After receiving help from two good gentlemen, I managed to switch to the data tables from the + plyr data frame.
Situation and my questions
When I was working, I noticed that the peak memory usage almost doubled from 3.5 GB to 6.8 GB (according to the Windows task manager) when I added 1 new column using := to my dataset containing ~ 200 thousand rows for 2.5 thousand columns.
Then I tried a 200M row with 25 columns, the increase was from 6 to 7.6 GB before dropping to 7.25 GB after gc() .
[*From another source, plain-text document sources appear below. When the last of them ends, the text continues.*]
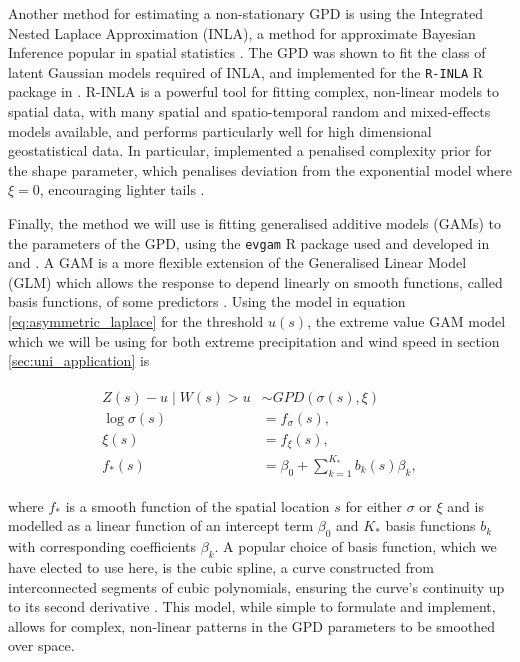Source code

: \documentclass{article}
\numberwithin{equation}{section}
\begin{document}
Another method for estimating a non-stationary GPD is using the Integrated Nested Laplace Approximation (INLA), a method for approximate Bayesian Inference popular in spatial statistics \cite{Rue2009}.
The GPD was shown to fit the class of latent Gaussian models required of INLA, and implemented for the \texttt{R-INLA} R package in \cite{Opitz2018}.
R-INLA is a powerful tool for fitting complex, non-linear models to spatial data, with many spatial and spatio-temporal random and mixed-effects models available, and performs particularly well for high dimensional geostatistical data. 
In particular, \cite{Opitz2018} implemented a penalised complexity prior for the shape parameter, which penalises deviation from the exponential model where $\xi = 0$, encouraging lighter tails \cite{Simpson2015}.

Finally, the method we will use is fitting generalised additive models (GAMs) to the parameters of the GPD, using the \texttt{evgam} R package used and developed in \cite{Youngman2019} and \cite{Youngman2023}.
A GAM is a more flexible extension of the Generalised Linear Model (GLM) which allows the response to depend linearly on smooth functions, called basis functions, of some predictors \cite{Wood2006}.
Using the model in equation \ref{eq:asymmetric_laplace} for the threshold $u(s)$, the extreme value GAM model which we will be using for both extreme precipitation and wind speed in section \ref{sec:uni_application} is
\begin{center}
  \begin{align} \label{eq:gpd_gam}
    \begin{split}
      Z(s) - u \mid W(s) > u &\sim GPD(\sigma(s), \xi) \\
      \log{\sigma(s)} &= f_{\sigma}(s), \\
              \xi(s) &= f_{\xi}(s), \\
              f_*(s) &= \beta_0 + \sum_{k=1}^{K_*}b_k(s)\beta_k,
    \end{split}
  \end{align}
\end{center}
where $f_*$ is a smooth function of the spatial location $s$ for either $\sigma$ or $\xi$ and is modelled as a linear function of an intercept term $\beta_0$ and $K_*$ basis functions $b_k$ with corresponding coefficients $\beta_k$. %
A popular choice of basis function, which we have elected to use here, is the cubic spline, a curve constructed from interconnected segments of cubic polynomials, ensuring the curve's continuity up to its second derivative \cite{Wood2006}. 
This model, while simple to formulate and implement, allows for complex, non-linear patterns in the GPD parameters to be smoothed over space.
\end{document}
In particular, regarding the addition of new columns, Matt Dole himself mentioned here that:
Using the: = operator, you can:
Add columns by reference Modify subsets of existing columns by reference, and by group by reference Delete columns by reference
None of these operations copy (potentially large) data. table at all, not even once.
Question 1: Why add one βNAβ column for DT with 2.5K columns, doubling the peak memory if the data table is not copied at all?
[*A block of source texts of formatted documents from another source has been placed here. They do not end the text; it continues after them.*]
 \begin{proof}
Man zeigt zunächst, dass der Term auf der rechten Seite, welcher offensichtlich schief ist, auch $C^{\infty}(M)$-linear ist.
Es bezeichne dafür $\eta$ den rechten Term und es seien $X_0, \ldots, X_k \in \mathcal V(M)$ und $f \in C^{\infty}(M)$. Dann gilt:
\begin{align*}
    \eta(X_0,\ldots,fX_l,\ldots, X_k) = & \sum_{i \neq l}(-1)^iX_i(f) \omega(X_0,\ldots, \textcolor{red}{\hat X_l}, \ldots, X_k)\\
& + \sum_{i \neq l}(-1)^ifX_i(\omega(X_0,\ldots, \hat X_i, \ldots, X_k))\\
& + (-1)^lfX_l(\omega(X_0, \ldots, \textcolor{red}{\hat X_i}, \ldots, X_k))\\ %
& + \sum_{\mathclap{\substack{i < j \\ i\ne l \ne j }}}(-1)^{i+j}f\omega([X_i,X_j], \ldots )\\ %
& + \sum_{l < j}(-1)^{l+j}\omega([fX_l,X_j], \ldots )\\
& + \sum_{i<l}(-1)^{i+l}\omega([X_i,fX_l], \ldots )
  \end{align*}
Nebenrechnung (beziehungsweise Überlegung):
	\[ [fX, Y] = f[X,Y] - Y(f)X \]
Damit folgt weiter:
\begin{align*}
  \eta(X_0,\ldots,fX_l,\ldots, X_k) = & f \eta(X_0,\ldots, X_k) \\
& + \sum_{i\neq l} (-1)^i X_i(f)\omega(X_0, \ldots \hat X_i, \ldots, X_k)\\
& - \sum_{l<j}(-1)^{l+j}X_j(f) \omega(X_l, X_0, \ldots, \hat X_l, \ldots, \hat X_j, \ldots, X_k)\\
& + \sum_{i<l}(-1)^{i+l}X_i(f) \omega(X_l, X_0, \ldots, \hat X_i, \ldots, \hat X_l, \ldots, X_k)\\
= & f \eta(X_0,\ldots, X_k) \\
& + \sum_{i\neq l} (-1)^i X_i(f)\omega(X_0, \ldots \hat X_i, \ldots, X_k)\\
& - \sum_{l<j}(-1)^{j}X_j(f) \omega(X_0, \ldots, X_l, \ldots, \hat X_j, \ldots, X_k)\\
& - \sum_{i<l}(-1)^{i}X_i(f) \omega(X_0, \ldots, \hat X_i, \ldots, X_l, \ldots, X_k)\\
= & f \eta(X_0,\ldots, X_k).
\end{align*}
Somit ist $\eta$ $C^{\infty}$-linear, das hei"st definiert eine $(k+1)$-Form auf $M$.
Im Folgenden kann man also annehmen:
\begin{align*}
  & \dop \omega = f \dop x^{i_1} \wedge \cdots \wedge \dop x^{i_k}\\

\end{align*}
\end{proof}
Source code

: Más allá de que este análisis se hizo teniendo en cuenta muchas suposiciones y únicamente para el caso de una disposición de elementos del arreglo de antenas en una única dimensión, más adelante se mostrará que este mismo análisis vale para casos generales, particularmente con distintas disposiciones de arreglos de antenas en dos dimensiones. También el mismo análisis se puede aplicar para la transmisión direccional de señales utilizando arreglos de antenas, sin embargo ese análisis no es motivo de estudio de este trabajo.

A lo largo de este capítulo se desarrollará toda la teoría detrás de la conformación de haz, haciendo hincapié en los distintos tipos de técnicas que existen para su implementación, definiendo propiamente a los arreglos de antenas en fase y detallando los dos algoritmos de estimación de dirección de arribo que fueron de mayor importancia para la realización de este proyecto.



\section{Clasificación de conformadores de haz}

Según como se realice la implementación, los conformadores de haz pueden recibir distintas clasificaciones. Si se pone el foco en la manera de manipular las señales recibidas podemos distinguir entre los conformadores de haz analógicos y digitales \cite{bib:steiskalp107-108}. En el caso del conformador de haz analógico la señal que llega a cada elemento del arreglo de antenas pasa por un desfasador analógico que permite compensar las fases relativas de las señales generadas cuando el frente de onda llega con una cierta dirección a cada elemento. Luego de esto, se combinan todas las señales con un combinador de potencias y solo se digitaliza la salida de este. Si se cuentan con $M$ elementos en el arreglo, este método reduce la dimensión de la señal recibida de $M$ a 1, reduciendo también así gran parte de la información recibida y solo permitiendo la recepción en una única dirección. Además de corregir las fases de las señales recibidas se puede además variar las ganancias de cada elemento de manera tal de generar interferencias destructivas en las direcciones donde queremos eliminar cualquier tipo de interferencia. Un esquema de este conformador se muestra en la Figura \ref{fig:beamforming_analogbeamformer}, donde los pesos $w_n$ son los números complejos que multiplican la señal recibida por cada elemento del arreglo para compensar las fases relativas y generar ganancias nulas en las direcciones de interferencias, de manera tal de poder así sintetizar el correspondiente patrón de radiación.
Question 2: Why does doubling not occur when the DT 200M x 25? I did not use a print screen for this, but feel free to change your code and try it.
Printscreens for memory usage using test code
Net restart, RStudio and MS Word open - 103 MB used 
Valid DT creation code, but before adding a column - 3.5 GB 
After adding 1 column filled with NA, but before using gc () - 6.8GB 
After running gc () - 3.5 GB 
Test code
To research, I executed the following test code, which accurately mimics my dataset:
library(data.table) set.seed(1) # Credit: Dirk Eddelbuettel answer in # https://stackoverflow.com/questions/14720983/efficiently-generate-a-random-sample-of-times-and-dates-between-two-dates RandDate <- function(N, st="2000/01/01", et="2014/12/31") { st <- as.POSIXct(as.Date(st)) et <- as.POSIXct(as.Date(et)) dt <- as.numeric(difftime(et,st,unit="sec")) ev <- runif(N, 0, dt) rt <- as.character( strptime(st + ev, "%Y-%m-%d") ) } # Create Sample data TotalNoCol <- 2500 TotalCharCol <- 3 TotalDateCol <- 1 TotalIntCol <- 600 TotalNumCol <- TotalNoCol - TotalCharCol - TotalDateCol - TotalIntCol nrow <- 200000 ColNames = paste0("C", 1:TotalNoCol) dt <- as.data.table( setNames( c( replicate( TotalCharCol, sample( state.name, nrow, replace = T ), simplify = F ), replicate( TotalDateCol, RandDate( nrow ), simplify = F ), replicate( TotalNumCol, round( runif( nrow, 1, 30 ), 2), simplify = F ), replicate( TotalIntCol, sample( 1:10, nrow, replace = T ), simplify = F ) ), ColNames ) ) gc() # Add New columns, to be run separately dt[, New_Col := NA ] # Additional col; uses excessive memory?
Research completed
I did not find too many discussions on memory usage for DT with many columns, only this , but even then it does not concern memory.
Most discussions about a large dataset + memory usage are related to DTs with a very large number of rows, but relatively few columns.
My system
Intel i7-4700 with 4-wire / 8-thread; 16 GB of RAM DDR3-12800; Windows 8.1 64-bit 500 GB 7200 rpm HDD; 64-bit R; Datasheet ver 1.9.4
Disclaimers
Please forgive me for using the "non-R" method (ie task manager) to measure the memory used. Measuring / profiling memory in R is something that I still do not understand.
Edit 1: After updating the data table version 1.9.5 and restarting. The problem persists, unfortunately.